* _Exercise requirements_
Write the data out again exactly, with no pictures.

* _Exercise material_
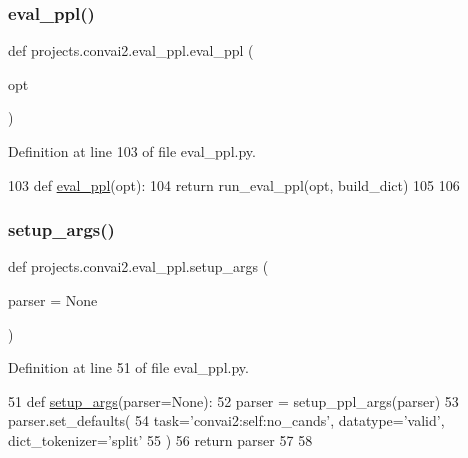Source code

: \subsubsection{\texorpdfstring{eval\+\_\+ppl()}{eval\_ppl()}}
{\footnotesize\ttfamily def projects.\+convai2.\+eval\+\_\+ppl.\+eval\+\_\+ppl (\begin{DoxyParamCaption}\item[{}]{opt }\end{DoxyParamCaption})}



Definition at line 103 of file eval\+\_\+ppl.\+py.


\begin{DoxyCode}
103 \textcolor{keyword}{def }\hyperlink{namespaceprojects_1_1convai2_1_1eval__ppl_a417da48148c825ed1f5d6897cef06819}{eval\_ppl}(opt):
104     \textcolor{keywordflow}{return} run\_eval\_ppl(opt, build\_dict)
105 
106 
\end{DoxyCode}
\mbox{\label{namespaceprojects_1_1convai2_1_1eval__ppl_ac83f1cd52a81f455fc2e726d76e1100e}} 
\subsubsection{\texorpdfstring{setup\+\_\+args()}{setup\_args()}}
{\footnotesize\ttfamily def projects.\+convai2.\+eval\+\_\+ppl.\+setup\+\_\+args (\begin{DoxyParamCaption}\item[{}]{parser = {\ttfamily None} }\end{DoxyParamCaption})}



Definition at line 51 of file eval\+\_\+ppl.\+py.


\begin{DoxyCode}
51 \textcolor{keyword}{def }\hyperlink{namespaceprojects_1_1convai2_1_1eval__ppl_ac83f1cd52a81f455fc2e726d76e1100e}{setup\_args}(parser=None):
52     parser = setup\_ppl\_args(parser)
53     parser.set\_defaults(
54         task=\textcolor{stringliteral}{'convai2:self:no\_cands'}, datatype=\textcolor{stringliteral}{'valid'}, dict\_tokenizer=\textcolor{stringliteral}{'split'}
55     )
56     \textcolor{keywordflow}{return} parser
57 
58 
\end{DoxyCode}


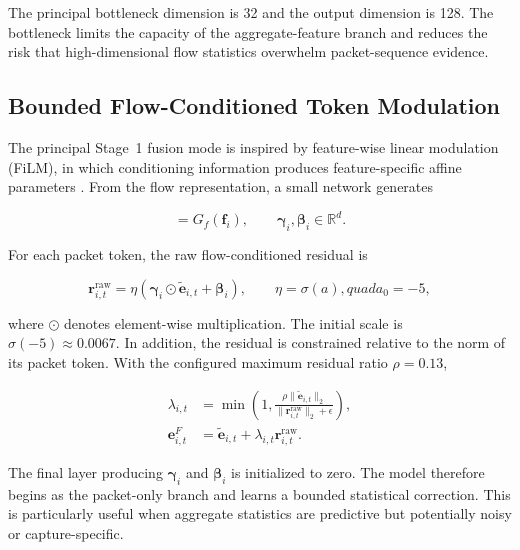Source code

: \documentclass[11pt,fleqn]{report}
\begin{document}
The principal bottleneck dimension is 32 and the output dimension is 128. The
bottleneck limits the capacity of the aggregate-feature branch and reduces the
risk that high-dimensional flow statistics overwhelm packet-sequence evidence.

\subsection{Bounded Flow-Conditioned Token Modulation}
\label{subsubsec:token_film}

The principal Stage~1 fusion mode is inspired by feature-wise linear modulation
(FiLM), in which conditioning information produces feature-specific affine
parameters \cite{Perez2018FiLM}. From the flow representation, a small network
generates

\begin{equation}
    [\boldsymbol{\gamma}_i;\boldsymbol{\beta}_i]
    =G_f(\mathbf{f}_i),
    \qquad
    \boldsymbol{\gamma}_i,\boldsymbol{\beta}_i\in\mathbb{R}^{d}.
    \label{eq:film_parameters}
\end{equation}

For each packet token, the raw flow-conditioned residual is

\begin{equation}
    \mathbf{r}^{\mathrm{raw}}_{i,t}
    =\eta
    \left(
        \boldsymbol{\gamma}_i\odot\widetilde{\mathbf{e}}_{i,t}
        +\boldsymbol{\beta}_i
    \right),
    \qquad
    \eta=\sigma(a),quad a_{0}=-5,
    \label{eq:film_raw_residual}
\end{equation}

where $\odot$ denotes element-wise multiplication. The initial scale is
$\sigma(-5)\approx0.0067$. In addition, the residual is constrained relative
to the norm of its packet token. With the configured maximum residual ratio
$\rho=0.13$,

\begin{align}
    \lambda_{i,t}
    &=\min\left(
        1,
        \frac{\rho\|\widetilde{\mathbf{e}}_{i,t}\|_2}
             {\|\mathbf{r}^{\mathrm{raw}}_{i,t}\|_2+\epsilon}
      \right),\\
    \mathbf{e}^{F}_{i,t}
    &=\widetilde{\mathbf{e}}_{i,t}
      +\lambda_{i,t}\mathbf{r}^{\mathrm{raw}}_{i,t}.
    \label{eq:bounded_token_film}
\end{align}

The final layer producing $\boldsymbol{\gamma}_i$ and
$\boldsymbol{\beta}_i$ is initialized to zero. The model therefore begins as
the packet-only branch and learns a bounded statistical correction. This is
particularly useful when aggregate statistics are predictive but potentially
noisy or capture-specific.
\end{document}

* _Answer area_
Source code

: \subsubsection{\texorpdfstring{eval\+\_\+ppl()}{eval\_ppl()}}
{\footnotesize\ttfamily def projects.\+convai2.\+eval\+\_\+ppl.\+eval\+\_\+ppl (\begin{DoxyParamCaption}\item[{}]{opt }\end{DoxyParamCaption})}



Definition at line 103 of file eval\+\_\+ppl.\+py.


\begin{DoxyCode}
103 \textcolor{keyword}{def }\hyperlink{namespaceprojects_1_1convai2_1_1eval__ppl_a417da48148c825ed1f5d6897cef06819}{eval\_ppl}(opt):
104     \textcolor{keywordflow}{return} run\_eval\_ppl(opt, build\_dict)
105 
106 
\end{DoxyCode}
\mbox{\label{namespaceprojects_1_1convai2_1_1eval__ppl_ac83f1cd52a81f455fc2e726d76e1100e}} 
\subsubsection{\texorpdfstring{setup\+\_\+args()}{setup\_args()}}
{\footnotesize\ttfamily def projects.\+convai2.\+eval\+\_\+ppl.\+setup\+\_\+args (\begin{DoxyParamCaption}\item[{}]{parser = {\ttfamily None} }\end{DoxyParamCaption})}



Definition at line 51 of file eval\+\_\+ppl.\+py.


\begin{DoxyCode}
51 \textcolor{keyword}{def }\hyperlink{namespaceprojects_1_1convai2_1_1eval__ppl_ac83f1cd52a81f455fc2e726d76e1100e}{setup\_args}(parser=None):
52     parser = setup\_ppl\_args(parser)
53     parser.set\_defaults(
54         task=\textcolor{stringliteral}{'convai2:self:no\_cands'}, datatype=\textcolor{stringliteral}{'valid'}, dict\_tokenizer=\textcolor{stringliteral}{'split'}
55     )
56     \textcolor{keywordflow}{return} parser
57 
58 
\end{DoxyCode}


Source code

: \documentclass[11pt,fleqn]{report}
\begin{document}
The principal bottleneck dimension is 32 and the output dimension is 128. The
bottleneck limits the capacity of the aggregate-feature branch and reduces the
risk that high-dimensional flow statistics overwhelm packet-sequence evidence.

\subsection{Bounded Flow-Conditioned Token Modulation}
\label{subsubsec:token_film}

The principal Stage~1 fusion mode is inspired by feature-wise linear modulation
(FiLM), in which conditioning information produces feature-specific affine
parameters \cite{Perez2018FiLM}. From the flow representation, a small network
generates

\begin{equation}
    [\boldsymbol{\gamma}_i;\boldsymbol{\beta}_i]
    =G_f(\mathbf{f}_i),
    \qquad
    \boldsymbol{\gamma}_i,\boldsymbol{\beta}_i\in\mathbb{R}^{d}.
    \label{eq:film_parameters}
\end{equation}

For each packet token, the raw flow-conditioned residual is

\begin{equation}
    \mathbf{r}^{\mathrm{raw}}_{i,t}
    =\eta
    \left(
        \boldsymbol{\gamma}_i\odot\widetilde{\mathbf{e}}_{i,t}
        +\boldsymbol{\beta}_i
    \right),
    \qquad
    \eta=\sigma(a),quad a_{0}=-5,
    \label{eq:film_raw_residual}
\end{equation}

where $\odot$ denotes element-wise multiplication. The initial scale is
$\sigma(-5)\approx0.0067$. In addition, the residual is constrained relative
to the norm of its packet token. With the configured maximum residual ratio
$\rho=0.13$,

\begin{align}
    \lambda_{i,t}
    &=\min\left(
        1,
        \frac{\rho\|\widetilde{\mathbf{e}}_{i,t}\|_2}
             {\|\mathbf{r}^{\mathrm{raw}}_{i,t}\|_2+\epsilon}
      \right),\\
    \mathbf{e}^{F}_{i,t}
    &=\widetilde{\mathbf{e}}_{i,t}
      +\lambda_{i,t}\mathbf{r}^{\mathrm{raw}}_{i,t}.
    \label{eq:bounded_token_film}
\end{align}

The final layer producing $\boldsymbol{\gamma}_i$ and
$\boldsymbol{\beta}_i$ is initialized to zero. The model therefore begins as
the packet-only branch and learns a bounded statistical correction. This is
particularly useful when aggregate statistics are predictive but potentially
noisy or capture-specific.
\end{document}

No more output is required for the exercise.